▸ WORK ITEM:
Line by line, copy all of the data exactly.

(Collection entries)
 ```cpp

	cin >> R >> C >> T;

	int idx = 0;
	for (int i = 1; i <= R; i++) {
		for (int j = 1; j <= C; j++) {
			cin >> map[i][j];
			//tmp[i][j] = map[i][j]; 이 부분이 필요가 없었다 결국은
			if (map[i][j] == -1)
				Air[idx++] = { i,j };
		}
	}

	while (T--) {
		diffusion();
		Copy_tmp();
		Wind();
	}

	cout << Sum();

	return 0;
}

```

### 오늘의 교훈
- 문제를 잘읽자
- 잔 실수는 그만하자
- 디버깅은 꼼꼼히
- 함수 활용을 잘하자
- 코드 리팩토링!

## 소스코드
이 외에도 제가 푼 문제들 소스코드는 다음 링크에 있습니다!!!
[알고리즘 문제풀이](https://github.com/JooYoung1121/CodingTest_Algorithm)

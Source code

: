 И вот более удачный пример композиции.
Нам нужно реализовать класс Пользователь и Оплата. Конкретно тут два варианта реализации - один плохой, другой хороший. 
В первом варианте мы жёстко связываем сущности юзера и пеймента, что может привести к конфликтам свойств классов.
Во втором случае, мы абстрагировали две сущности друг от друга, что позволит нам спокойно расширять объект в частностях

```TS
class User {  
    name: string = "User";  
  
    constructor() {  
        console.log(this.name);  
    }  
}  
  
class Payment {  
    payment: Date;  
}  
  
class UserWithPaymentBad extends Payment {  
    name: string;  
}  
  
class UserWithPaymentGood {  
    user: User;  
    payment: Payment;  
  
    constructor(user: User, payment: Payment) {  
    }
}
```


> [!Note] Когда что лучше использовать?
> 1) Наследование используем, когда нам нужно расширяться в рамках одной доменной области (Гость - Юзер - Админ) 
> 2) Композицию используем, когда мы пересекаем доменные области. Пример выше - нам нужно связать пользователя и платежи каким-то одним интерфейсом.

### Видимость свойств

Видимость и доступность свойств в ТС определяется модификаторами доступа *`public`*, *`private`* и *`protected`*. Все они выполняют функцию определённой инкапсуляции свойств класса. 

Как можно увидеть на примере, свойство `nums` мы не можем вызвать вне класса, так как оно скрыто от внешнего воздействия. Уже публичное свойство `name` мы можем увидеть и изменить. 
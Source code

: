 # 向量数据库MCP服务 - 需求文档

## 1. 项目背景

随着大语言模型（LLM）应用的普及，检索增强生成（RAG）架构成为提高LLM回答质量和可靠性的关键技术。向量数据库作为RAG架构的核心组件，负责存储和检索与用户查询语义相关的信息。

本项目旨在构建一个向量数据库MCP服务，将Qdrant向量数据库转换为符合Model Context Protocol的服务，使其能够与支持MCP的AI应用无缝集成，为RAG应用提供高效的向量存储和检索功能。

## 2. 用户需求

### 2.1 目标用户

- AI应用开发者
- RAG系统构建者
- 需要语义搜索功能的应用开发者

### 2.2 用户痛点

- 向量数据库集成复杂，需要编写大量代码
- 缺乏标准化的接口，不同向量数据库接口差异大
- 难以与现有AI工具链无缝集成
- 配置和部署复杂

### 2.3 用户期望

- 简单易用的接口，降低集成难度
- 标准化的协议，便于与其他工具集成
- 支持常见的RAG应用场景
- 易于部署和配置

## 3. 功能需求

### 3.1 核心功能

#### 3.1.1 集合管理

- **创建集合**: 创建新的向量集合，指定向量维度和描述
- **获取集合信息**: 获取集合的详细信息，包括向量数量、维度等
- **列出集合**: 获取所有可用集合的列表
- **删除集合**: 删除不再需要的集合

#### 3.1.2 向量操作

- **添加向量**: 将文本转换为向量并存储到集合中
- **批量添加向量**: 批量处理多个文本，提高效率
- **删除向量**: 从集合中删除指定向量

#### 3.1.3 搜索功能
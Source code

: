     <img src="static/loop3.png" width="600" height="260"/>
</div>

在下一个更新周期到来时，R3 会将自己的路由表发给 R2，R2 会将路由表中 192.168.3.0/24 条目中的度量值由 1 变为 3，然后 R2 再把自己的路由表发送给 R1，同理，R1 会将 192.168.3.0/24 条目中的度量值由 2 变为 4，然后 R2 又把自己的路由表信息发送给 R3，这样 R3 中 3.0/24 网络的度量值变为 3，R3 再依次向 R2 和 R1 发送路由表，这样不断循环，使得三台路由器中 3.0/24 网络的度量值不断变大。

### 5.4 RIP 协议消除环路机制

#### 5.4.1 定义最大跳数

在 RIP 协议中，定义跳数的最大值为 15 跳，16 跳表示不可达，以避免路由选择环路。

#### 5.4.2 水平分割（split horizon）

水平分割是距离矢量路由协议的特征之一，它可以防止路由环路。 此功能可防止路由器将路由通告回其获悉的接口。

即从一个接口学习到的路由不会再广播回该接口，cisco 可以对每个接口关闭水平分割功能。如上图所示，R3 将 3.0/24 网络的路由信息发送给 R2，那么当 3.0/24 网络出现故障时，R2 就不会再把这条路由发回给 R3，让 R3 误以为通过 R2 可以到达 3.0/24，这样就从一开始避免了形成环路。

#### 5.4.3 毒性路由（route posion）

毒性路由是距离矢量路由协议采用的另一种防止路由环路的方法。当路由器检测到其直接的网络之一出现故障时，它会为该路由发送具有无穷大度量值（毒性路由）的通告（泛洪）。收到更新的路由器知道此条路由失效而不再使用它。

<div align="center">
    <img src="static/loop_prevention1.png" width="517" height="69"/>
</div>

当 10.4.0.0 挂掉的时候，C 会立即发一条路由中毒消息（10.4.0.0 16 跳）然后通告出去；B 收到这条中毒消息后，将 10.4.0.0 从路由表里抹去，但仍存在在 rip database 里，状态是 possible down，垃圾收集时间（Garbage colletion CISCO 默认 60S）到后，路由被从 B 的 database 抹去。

▸ EXPECTED ANSWER:
 ```cpp

	cin >> R >> C >> T;

	int idx = 0;
	for (int i = 1; i <= R; i++) {
		for (int j = 1; j <= C; j++) {
			cin >> map[i][j];
			//tmp[i][j] = map[i][j]; 이 부분이 필요가 없었다 결국은
			if (map[i][j] == -1)
				Air[idx++] = { i,j };
		}
	}

	while (T--) {
		diffusion();
		Copy_tmp();
		Wind();
	}

	cout << Sum();

	return 0;
}

```

### 오늘의 교훈
- 문제를 잘읽자
- 잔 실수는 그만하자
- 디버깅은 꼼꼼히
- 함수 활용을 잘하자
- 코드 리팩토링!

## 소스코드
이 외에도 제가 푼 문제들 소스코드는 다음 링크에 있습니다!!!
[알고리즘 문제풀이](https://github.com/JooYoung1121/CodingTest_Algorithm)

Source code

: И вот более удачный пример композиции.
Нам нужно реализовать класс Пользователь и Оплата. Конкретно тут два варианта реализации - один плохой, другой хороший. 
В первом варианте мы жёстко связываем сущности юзера и пеймента, что может привести к конфликтам свойств классов.
Во втором случае, мы абстрагировали две сущности друг от друга, что позволит нам спокойно расширять объект в частностях

```TS
class User {  
    name: string = "User";  
  
    constructor() {  
        console.log(this.name);  
    }  
}  
  
class Payment {  
    payment: Date;  
}  
  
class UserWithPaymentBad extends Payment {  
    name: string;  
}  
  
class UserWithPaymentGood {  
    user: User;  
    payment: Payment;  
  
    constructor(user: User, payment: Payment) {  
    }
}
```


> [!Note] Когда что лучше использовать?
> 1) Наследование используем, когда нам нужно расширяться в рамках одной доменной области (Гость - Юзер - Админ) 
> 2) Композицию используем, когда мы пересекаем доменные области. Пример выше - нам нужно связать пользователя и платежи каким-то одним интерфейсом.

### Видимость свойств

Видимость и доступность свойств в ТС определяется модификаторами доступа *`public`*, *`private`* и *`protected`*. Все они выполняют функцию определённой инкапсуляции свойств класса. 

Как можно увидеть на примере, свойство `nums` мы не можем вызвать вне класса, так как оно скрыто от внешнего воздействия. Уже публичное свойство `name` мы можем увидеть и изменить. 
Source code

: # 向量数据库MCP服务 - 需求文档

## 1. 项目背景

随着大语言模型（LLM）应用的普及，检索增强生成（RAG）架构成为提高LLM回答质量和可靠性的关键技术。向量数据库作为RAG架构的核心组件，负责存储和检索与用户查询语义相关的信息。

本项目旨在构建一个向量数据库MCP服务，将Qdrant向量数据库转换为符合Model Context Protocol的服务，使其能够与支持MCP的AI应用无缝集成，为RAG应用提供高效的向量存储和检索功能。

## 2. 用户需求

### 2.1 目标用户

- AI应用开发者
- RAG系统构建者
- 需要语义搜索功能的应用开发者

### 2.2 用户痛点

- 向量数据库集成复杂，需要编写大量代码
- 缺乏标准化的接口，不同向量数据库接口差异大
- 难以与现有AI工具链无缝集成
- 配置和部署复杂

### 2.3 用户期望

- 简单易用的接口，降低集成难度
- 标准化的协议，便于与其他工具集成
- 支持常见的RAG应用场景
- 易于部署和配置

## 3. 功能需求

### 3.1 核心功能

#### 3.1.1 集合管理

- **创建集合**: 创建新的向量集合，指定向量维度和描述
- **获取集合信息**: 获取集合的详细信息，包括向量数量、维度等
- **列出集合**: 获取所有可用集合的列表
- **删除集合**: 删除不再需要的集合

#### 3.1.2 向量操作

- **添加向量**: 将文本转换为向量并存储到集合中
- **批量添加向量**: 批量处理多个文本，提高效率
- **删除向量**: 从集合中删除指定向量

#### 3.1.3 搜索功能
Source code

:     <img src="static/loop3.png" width="600" height="260"/>
</div>

在下一个更新周期到来时，R3 会将自己的路由表发给 R2，R2 会将路由表中 192.168.3.0/24 条目中的度量值由 1 变为 3，然后 R2 再把自己的路由表发送给 R1，同理，R1 会将 192.168.3.0/24 条目中的度量值由 2 变为 4，然后 R2 又把自己的路由表信息发送给 R3，这样 R3 中 3.0/24 网络的度量值变为 3，R3 再依次向 R2 和 R1 发送路由表，这样不断循环，使得三台路由器中 3.0/24 网络的度量值不断变大。

### 5.4 RIP 协议消除环路机制

#### 5.4.1 定义最大跳数

在 RIP 协议中，定义跳数的最大值为 15 跳，16 跳表示不可达，以避免路由选择环路。

#### 5.4.2 水平分割（split horizon）

水平分割是距离矢量路由协议的特征之一，它可以防止路由环路。 此功能可防止路由器将路由通告回其获悉的接口。

即从一个接口学习到的路由不会再广播回该接口，cisco 可以对每个接口关闭水平分割功能。如上图所示，R3 将 3.0/24 网络的路由信息发送给 R2，那么当 3.0/24 网络出现故障时，R2 就不会再把这条路由发回给 R3，让 R3 误以为通过 R2 可以到达 3.0/24，这样就从一开始避免了形成环路。

#### 5.4.3 毒性路由（route posion）

毒性路由是距离矢量路由协议采用的另一种防止路由环路的方法。当路由器检测到其直接的网络之一出现故障时，它会为该路由发送具有无穷大度量值（毒性路由）的通告（泛洪）。收到更新的路由器知道此条路由失效而不再使用它。

<div align="center">
    <img src="static/loop_prevention1.png" width="517" height="69"/>
</div>

当 10.4.0.0 挂掉的时候，C 会立即发一条路由中毒消息（10.4.0.0 16 跳）然后通告出去；B 收到这条中毒消息后，将 10.4.0.0 从路由表里抹去，但仍存在在 rip database 里，状态是 possible down，垃圾收集时间（Garbage colletion CISCO 默认 60S）到后，路由被从 B 的 database 抹去。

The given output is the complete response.